Freya de Moray is many things: a member of the secret order of Wise Women, the daughter of disgraced nobility, and a chaperone living under an assumed name. What she is not is forgiving. So when the Duke of Harlowe, the man who destroyed her brother and led to the downfall of her family, appears at the country house party she’s attending, she does what any Wise Woman would do: she starts planning her revenge.
Christopher Renshaw, the Duke of Harlowe, is being blackmailed. Intent on keeping his secrets safe, he agrees to attend a house party where he will put an end to this coercion once and for all. Until he recognizes Freya, masquerading amongst the party revelers, and realizes his troubles have just begun. Freya knows all about his sins—sins he’d much rather forget. But she’s also fiery, bold, and sensuous—a temptation he can’t resist. When it becomes clear Freya is in grave danger, he’ll risk everything to keep her safe. But first, Harlowe will have to earn Freya’s trust-by whatever means necessary.

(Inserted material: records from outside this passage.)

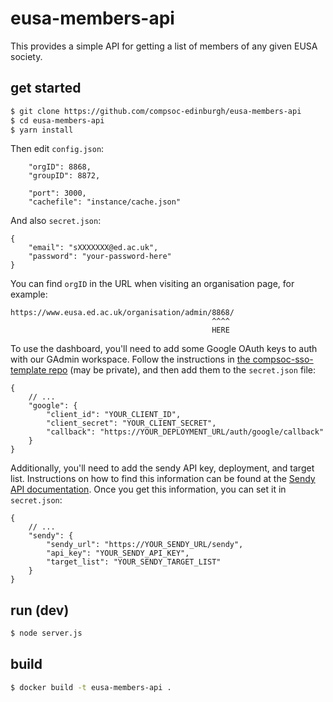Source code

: # eusa-members-api
This provides a simple API for getting a list of members of any given EUSA society.

## get started

```bash
$ git clone https://github.com/compsoc-edinburgh/eusa-members-api
$ cd eusa-members-api
$ yarn install
```

Then edit `config.json`:

```
    "orgID": 8868,
    "groupID": 8872,

    "port": 3000,
    "cachefile": "instance/cache.json"
```

And also `secret.json`:

```
{
    "email": "sXXXXXXX@ed.ac.uk",
    "password": "your-password-here"
}
```

You can find `orgID` in the URL when visiting an organisation page, for example:

```
https://www.eusa.ed.ac.uk/organisation/admin/8868/
                                             ^^^^
                                             HERE
```

To use the dashboard, you'll need to add some Google OAuth keys to auth with
our GAdmin workspace. Follow the instructions in [the compsoc-sso-template
repo](https://github.com/compsoc-edinburgh/compsoc-sso-framework#how) (may be
private), and then add them to the `secret.json` file:

```
{
    // ...
    "google": {
        "client_id": "YOUR_CLIENT_ID",
        "client_secret": "YOUR_CLIENT_SECRET",
        "callback": "https://YOUR_DEPLOYMENT_URL/auth/google/callback"
    }
}
```

Additionally, you'll need to add the sendy API key, deployment, and target
list. Instructions on how to find this information can be found at the [Sendy
API documentation](https://sendy.co/api). Once you get this information, you
can set it in `secret.json`:

```
{
    // ...
    "sendy": {
        "sendy_url": "https://YOUR_SENDY_URL/sendy",
        "api_key": "YOUR_SENDY_API_KEY",
        "target_list": "YOUR_SENDY_TARGET_LIST"
    }
}
```


## run (dev)

```bash
$ node server.js
```

## build

```bash
$ docker build -t eusa-members-api .
```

With the publication of the final book in her Maiden Lane series last year, I was wondering what Elizabeth Hoyt was going to do next. Maiden Lane started dark and got darker, ending with the destruction of a secret cult that prided itself on the degradation of women and children.

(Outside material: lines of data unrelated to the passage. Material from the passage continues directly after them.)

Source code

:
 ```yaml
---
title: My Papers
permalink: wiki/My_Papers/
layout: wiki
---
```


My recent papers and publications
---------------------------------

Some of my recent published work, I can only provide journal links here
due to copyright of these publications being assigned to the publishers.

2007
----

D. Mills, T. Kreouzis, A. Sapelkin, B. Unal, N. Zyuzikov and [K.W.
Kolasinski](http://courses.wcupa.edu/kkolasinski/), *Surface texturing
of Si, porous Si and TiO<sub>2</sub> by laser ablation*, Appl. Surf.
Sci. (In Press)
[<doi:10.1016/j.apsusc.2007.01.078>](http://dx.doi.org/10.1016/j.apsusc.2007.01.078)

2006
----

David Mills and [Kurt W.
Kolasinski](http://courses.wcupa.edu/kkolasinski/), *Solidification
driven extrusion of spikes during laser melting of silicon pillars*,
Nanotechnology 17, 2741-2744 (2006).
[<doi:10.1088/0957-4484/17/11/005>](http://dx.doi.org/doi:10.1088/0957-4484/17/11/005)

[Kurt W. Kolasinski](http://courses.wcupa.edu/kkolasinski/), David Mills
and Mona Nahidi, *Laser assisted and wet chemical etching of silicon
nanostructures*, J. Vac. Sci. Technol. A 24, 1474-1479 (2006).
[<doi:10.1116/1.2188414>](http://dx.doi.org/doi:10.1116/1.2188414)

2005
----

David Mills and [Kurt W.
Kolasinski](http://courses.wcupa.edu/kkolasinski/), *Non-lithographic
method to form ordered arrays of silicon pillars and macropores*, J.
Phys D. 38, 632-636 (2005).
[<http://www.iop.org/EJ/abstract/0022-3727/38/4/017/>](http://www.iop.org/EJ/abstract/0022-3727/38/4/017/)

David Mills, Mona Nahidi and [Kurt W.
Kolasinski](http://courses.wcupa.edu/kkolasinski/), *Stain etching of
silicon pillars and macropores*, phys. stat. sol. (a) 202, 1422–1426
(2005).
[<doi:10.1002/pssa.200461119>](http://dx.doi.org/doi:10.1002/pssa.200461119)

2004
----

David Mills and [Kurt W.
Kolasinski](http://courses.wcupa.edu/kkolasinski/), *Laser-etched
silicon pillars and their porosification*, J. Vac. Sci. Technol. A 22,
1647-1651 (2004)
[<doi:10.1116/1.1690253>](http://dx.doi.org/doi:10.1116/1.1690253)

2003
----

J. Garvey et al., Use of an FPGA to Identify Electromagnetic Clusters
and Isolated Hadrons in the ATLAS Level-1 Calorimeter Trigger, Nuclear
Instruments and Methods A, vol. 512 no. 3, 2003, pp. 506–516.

Not the Duke’s Darling is a solid, fast-moving start to Hoyt’s new series. This is an enemies-to-lovers-with-a-second-chance romance (one of my favorite tropes!) that also dabbles a bit in secret societies (although these two doesn’t go in for sex cults, thank goodness) that pits women and women’s knowledge against some wild-eyed witch-hunters. Hoyt starts off with a bang, almost literally, with an undercover Freya rescuing a small child from his nefarious uncle then off to a house-party to investigate the identity of a politician bent on restarting witchcraft trials. Along the way Freya comes across an old friend-now-nemesis the Duke of Harlow (Christopher), who is bent on stymieing a blackmailer and getting Freya to tell him what she’s up to (good luck with that). And then there’s a murder….

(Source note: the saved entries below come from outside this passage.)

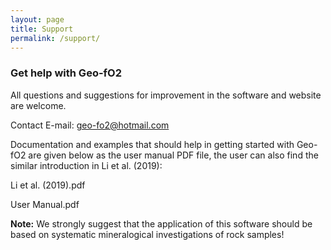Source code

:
 ```yaml
---
layout: page
title: Support
permalink: /support/
---
```

### Get help with Geo-fO2

All questions and suggestions for improvement in the software and website are welcome.

Contact E-mail: [geo-fo2@hotmail.com](geo-fo2@hotmail.com)

Documentation and examples that should help in getting started with Geo-fO2 are given below as the user manual PDF file, the user can also find the similar introduction in Li et al. (2019):

Li et al. (2019).pdf

User Manual.pdf

__Note:__ We strongly suggest that the application of this software should be based on systematic mineralogical investigations of rock samples!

I quite liked Freya as a character but I also really liked how Hoyt dug into questions of how women were treated in marriage – legally – in the 18th century and how Christopher chooses to allow Freya to make up her own mind without getting overly possessive or seducing her into agreement. This not-quite-a-beta-male hero is a welcome relief to a sea of heroes who growl, stalk, and generally act overly possessive. I hope Hoyt gets a bit more into the Wise Women in future books of the series.
Plus there’s a cute dog, which is a bit of a requirement in a Hoyt novel anymore.
Not the Duke’s Darling is out today, wherever books are sold.
Dear FTC: I read a digital galley of this book from the publisher via Netgalley.